Com base neste pressuposto, conclui a decisão arbitral fundamento que o disposto no n.º 1 do artigo 4.º do Sistema de incentivos fiscais em investigação e desenvolvimento empresarial (SIFIDE II), aprovado pelo artigo 133.º da Lei n.º 55-A/2010, de 31 de Dezembro (LOE/2011), ao estipular que “[…] Os sujeitos passivos de IRC residentes em território português (…) podem deduzir ao montante apurado nos termos do artigo 90.º do Código do IRC, e até à sua concorrência, o valor correspondente às despesas com investigação […]” , não autoriza a dedução daqueles valores à colecta das tributações autónomas apuradas conjuntamente com os exercícios fiscais.
Segundo a decisão arbitral fundamento, a pretendida dedução afigura-se substancialmente incompatível com o próprio conceito normativo de tributações autónomas e o seu respectivo regime jurídico. Já para a decisão arbitral recorrida não existe um fundamento jurídico válido para subtrair a colecta das tributações autónomas da referida dedução.
Em sentido contrário, para a decisão arbitral fundamento o direito à dedução dos montantes apurados em sede daqueles benefícios fiscais apenas é possível no âmbito da colecta de IRC. Se não existir colecta daquele imposto (se a mesma for nula por não ter saldo positivo) ou se o respectivo montante se revelar insuficiente para permitir a dedução da totalidade dos valores apurados em sede de benefícios fiscais, essa dedução (total ou parcial) não pode ter lugar. Em outras palavras, não sendo possível promover a dedução dos montantes apurados a título de benefício fiscal SIFIDE II à colecta de IRC, como determina o artigo 4.º, n.º 1 do SIFIDE II, também não é possível promover a respectiva dedução a uma realidade tributária substancialmente diversa, como é o caso da colecta das tributações autónomas, apenas pela circunstância de a mesma se apurar conjuntamente com o IRC.

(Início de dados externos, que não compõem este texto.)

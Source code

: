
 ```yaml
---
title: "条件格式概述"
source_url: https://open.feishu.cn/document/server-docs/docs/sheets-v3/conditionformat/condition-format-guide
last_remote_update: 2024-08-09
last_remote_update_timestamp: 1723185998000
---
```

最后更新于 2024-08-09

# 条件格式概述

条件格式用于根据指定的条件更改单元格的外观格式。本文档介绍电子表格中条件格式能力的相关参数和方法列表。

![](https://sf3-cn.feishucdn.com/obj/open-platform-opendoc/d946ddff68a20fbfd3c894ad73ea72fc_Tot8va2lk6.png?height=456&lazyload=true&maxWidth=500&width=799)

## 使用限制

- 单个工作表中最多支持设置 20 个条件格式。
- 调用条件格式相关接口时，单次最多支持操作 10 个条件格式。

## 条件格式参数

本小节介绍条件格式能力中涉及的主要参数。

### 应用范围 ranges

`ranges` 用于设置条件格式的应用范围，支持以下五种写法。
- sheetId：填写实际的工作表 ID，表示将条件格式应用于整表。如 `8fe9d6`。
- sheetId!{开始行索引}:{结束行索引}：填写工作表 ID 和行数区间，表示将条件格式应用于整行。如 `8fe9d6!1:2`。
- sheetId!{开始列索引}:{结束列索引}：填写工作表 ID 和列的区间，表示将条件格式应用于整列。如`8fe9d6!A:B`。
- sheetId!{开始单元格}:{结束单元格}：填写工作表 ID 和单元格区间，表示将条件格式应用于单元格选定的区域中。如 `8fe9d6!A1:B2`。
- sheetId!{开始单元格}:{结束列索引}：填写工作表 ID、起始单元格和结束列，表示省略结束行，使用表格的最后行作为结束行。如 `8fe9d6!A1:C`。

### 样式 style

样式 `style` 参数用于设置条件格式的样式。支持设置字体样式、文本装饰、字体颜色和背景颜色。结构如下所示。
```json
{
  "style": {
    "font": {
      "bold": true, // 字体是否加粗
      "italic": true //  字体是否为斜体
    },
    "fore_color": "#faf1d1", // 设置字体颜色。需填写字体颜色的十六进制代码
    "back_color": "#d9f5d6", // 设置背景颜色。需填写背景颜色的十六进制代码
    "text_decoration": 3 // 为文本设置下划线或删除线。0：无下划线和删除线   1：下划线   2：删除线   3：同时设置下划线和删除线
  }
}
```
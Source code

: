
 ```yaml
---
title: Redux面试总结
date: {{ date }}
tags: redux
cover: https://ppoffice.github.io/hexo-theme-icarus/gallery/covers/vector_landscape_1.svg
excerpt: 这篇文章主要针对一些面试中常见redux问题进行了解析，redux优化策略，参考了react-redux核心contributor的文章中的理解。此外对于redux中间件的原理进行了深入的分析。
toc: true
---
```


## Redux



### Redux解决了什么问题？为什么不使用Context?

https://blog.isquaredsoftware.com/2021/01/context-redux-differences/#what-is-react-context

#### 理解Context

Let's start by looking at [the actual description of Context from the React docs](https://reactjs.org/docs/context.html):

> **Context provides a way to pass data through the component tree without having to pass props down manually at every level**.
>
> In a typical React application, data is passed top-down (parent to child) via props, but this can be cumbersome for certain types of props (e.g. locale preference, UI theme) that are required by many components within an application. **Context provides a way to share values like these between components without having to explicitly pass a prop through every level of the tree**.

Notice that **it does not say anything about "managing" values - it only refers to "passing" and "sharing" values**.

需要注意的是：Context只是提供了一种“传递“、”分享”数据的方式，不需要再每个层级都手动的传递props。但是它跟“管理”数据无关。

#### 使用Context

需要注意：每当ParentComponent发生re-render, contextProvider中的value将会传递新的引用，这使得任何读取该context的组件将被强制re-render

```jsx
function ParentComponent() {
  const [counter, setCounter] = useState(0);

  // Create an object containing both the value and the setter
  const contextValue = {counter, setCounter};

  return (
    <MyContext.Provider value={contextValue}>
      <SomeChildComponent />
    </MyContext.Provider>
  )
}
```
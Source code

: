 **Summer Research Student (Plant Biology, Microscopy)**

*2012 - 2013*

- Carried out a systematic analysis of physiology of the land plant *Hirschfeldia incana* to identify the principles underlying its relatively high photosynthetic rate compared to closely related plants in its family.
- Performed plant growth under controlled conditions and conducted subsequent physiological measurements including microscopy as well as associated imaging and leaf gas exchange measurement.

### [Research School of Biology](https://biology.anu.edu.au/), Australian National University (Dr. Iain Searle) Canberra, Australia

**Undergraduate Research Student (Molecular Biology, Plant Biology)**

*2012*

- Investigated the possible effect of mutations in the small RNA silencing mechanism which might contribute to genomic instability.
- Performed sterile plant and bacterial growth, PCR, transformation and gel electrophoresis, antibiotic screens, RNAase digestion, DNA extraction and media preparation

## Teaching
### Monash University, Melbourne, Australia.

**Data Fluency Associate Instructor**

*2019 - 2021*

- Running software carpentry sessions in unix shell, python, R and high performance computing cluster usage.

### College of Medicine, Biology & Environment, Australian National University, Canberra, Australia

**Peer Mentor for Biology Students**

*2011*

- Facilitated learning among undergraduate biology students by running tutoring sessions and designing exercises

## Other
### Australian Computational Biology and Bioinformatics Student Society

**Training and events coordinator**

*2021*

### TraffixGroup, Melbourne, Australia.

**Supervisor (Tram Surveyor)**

3.2.1.1. E na circunstância de o montante apurado do benefício fiscal SIFIDE II “exceder” a colecta de IRC e, por essa razão, não ter objecto a que poder ser deduzido, uma vez que nesta operação não pode entrar a colecta das tributações autónomas, tal não consubstancia, qualquer “restrição” ou “interpretação restritiva” do artigo 4.º do SIFIDE II na redacção aprovada pelo artigo 133.º da Lei n.º 55-A/2010, de 31 de Dezembro. Estamos apenas – repita-se – perante o regime geral do imposto do IRC relativamente ao qual as tributações autónomas constituem realidade tributária substancialmente diversa, sendo este o fundamento para a inadmissibilidade da dedução. Não estamos ante nenhuma interpretação restritiva da norma, uma vez que a colecta das tributações autónomas não integra aquela previsão normativa.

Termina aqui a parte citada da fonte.